PROBLEM: Copy the full listing, changing nothing.

PROVIDED RECORDS:
- Opening Delimiter -

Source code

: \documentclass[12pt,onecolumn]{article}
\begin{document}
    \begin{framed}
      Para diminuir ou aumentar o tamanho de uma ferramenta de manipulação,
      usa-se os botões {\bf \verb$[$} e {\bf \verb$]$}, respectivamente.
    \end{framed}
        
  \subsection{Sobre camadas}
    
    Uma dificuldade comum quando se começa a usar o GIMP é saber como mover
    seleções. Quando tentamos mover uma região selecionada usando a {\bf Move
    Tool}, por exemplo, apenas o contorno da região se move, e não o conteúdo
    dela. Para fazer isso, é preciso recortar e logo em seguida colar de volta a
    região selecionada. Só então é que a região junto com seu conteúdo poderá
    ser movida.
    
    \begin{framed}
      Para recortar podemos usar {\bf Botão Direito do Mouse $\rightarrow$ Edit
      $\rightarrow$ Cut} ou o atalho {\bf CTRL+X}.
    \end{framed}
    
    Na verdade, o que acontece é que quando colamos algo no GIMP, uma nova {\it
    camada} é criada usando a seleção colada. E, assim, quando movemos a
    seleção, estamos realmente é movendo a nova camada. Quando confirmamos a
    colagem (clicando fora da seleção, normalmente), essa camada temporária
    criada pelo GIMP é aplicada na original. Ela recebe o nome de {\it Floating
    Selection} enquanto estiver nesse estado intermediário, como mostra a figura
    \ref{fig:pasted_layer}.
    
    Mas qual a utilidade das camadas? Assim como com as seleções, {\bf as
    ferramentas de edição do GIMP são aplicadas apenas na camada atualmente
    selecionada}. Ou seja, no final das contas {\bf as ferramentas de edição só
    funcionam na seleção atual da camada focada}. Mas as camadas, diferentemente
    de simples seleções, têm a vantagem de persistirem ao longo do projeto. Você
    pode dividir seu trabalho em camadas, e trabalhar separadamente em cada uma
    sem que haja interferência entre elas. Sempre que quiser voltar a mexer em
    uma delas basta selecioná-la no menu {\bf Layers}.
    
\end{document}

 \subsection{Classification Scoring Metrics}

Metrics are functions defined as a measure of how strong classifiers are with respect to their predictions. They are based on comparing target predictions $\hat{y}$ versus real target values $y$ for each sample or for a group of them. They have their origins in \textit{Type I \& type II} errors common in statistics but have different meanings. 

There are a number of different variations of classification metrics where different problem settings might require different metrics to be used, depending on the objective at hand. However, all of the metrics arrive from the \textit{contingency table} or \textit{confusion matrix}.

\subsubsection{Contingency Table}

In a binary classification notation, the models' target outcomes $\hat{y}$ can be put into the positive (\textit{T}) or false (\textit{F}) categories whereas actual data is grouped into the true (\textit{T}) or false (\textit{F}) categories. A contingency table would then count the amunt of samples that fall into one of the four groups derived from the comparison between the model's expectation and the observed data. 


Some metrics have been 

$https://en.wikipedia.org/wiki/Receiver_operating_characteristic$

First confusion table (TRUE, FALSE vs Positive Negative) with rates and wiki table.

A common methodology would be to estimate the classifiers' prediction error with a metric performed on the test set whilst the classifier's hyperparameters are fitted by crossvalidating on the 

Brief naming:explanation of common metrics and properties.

- Closing Delimiter -

EXERCISE OUTPUT:
Source code

: \documentclass[12pt,onecolumn]{article}
\begin{document}
    \begin{framed}
      Para diminuir ou aumentar o tamanho de uma ferramenta de manipulação,
      usa-se os botões {\bf \verb$[$} e {\bf \verb$]$}, respectivamente.
    \end{framed}
        
  \subsection{Sobre camadas}
    
    Uma dificuldade comum quando se começa a usar o GIMP é saber como mover
    seleções. Quando tentamos mover uma região selecionada usando a {\bf Move
    Tool}, por exemplo, apenas o contorno da região se move, e não o conteúdo
    dela. Para fazer isso, é preciso recortar e logo em seguida colar de volta a
    região selecionada. Só então é que a região junto com seu conteúdo poderá
    ser movida.
    
    \begin{framed}
      Para recortar podemos usar {\bf Botão Direito do Mouse $\rightarrow$ Edit
      $\rightarrow$ Cut} ou o atalho {\bf CTRL+X}.
    \end{framed}
    
    Na verdade, o que acontece é que quando colamos algo no GIMP, uma nova {\it
    camada} é criada usando a seleção colada. E, assim, quando movemos a
    seleção, estamos realmente é movendo a nova camada. Quando confirmamos a
    colagem (clicando fora da seleção, normalmente), essa camada temporária
    criada pelo GIMP é aplicada na original. Ela recebe o nome de {\it Floating
    Selection} enquanto estiver nesse estado intermediário, como mostra a figura
    \ref{fig:pasted_layer}.
    
    Mas qual a utilidade das camadas? Assim como com as seleções, {\bf as
    ferramentas de edição do GIMP são aplicadas apenas na camada atualmente
    selecionada}. Ou seja, no final das contas {\bf as ferramentas de edição só
    funcionam na seleção atual da camada focada}. Mas as camadas, diferentemente
    de simples seleções, têm a vantagem de persistirem ao longo do projeto. Você
    pode dividir seu trabalho em camadas, e trabalhar separadamente em cada uma
    sem que haja interferência entre elas. Sempre que quiser voltar a mexer em
    uma delas basta selecioná-la no menu {\bf Layers}.
    
\end{document}

 \subsection{Classification Scoring Metrics}

Metrics are functions defined as a measure of how strong classifiers are with respect to their predictions. They are based on comparing target predictions $\hat{y}$ versus real target values $y$ for each sample or for a group of them. They have their origins in \textit{Type I \& type II} errors common in statistics but have different meanings. 

There are a number of different variations of classification metrics where different problem settings might require different metrics to be used, depending on the objective at hand. However, all of the metrics arrive from the \textit{contingency table} or \textit{confusion matrix}.

\subsubsection{Contingency Table}

In a binary classification notation, the models' target outcomes $\hat{y}$ can be put into the positive (\textit{T}) or false (\textit{F}) categories whereas actual data is grouped into the true (\textit{T}) or false (\textit{F}) categories. A contingency table would then count the amunt of samples that fall into one of the four groups derived from the comparison between the model's expectation and the observed data. 


Some metrics have been 

$https://en.wikipedia.org/wiki/Receiver_operating_characteristic$

First confusion table (TRUE, FALSE vs Positive Negative) with rates and wiki table.

A common methodology would be to estimate the classifiers' prediction error with a metric performed on the test set whilst the classifier's hyperparameters are fitted by crossvalidating on the 

Brief naming:explanation of common metrics and properties.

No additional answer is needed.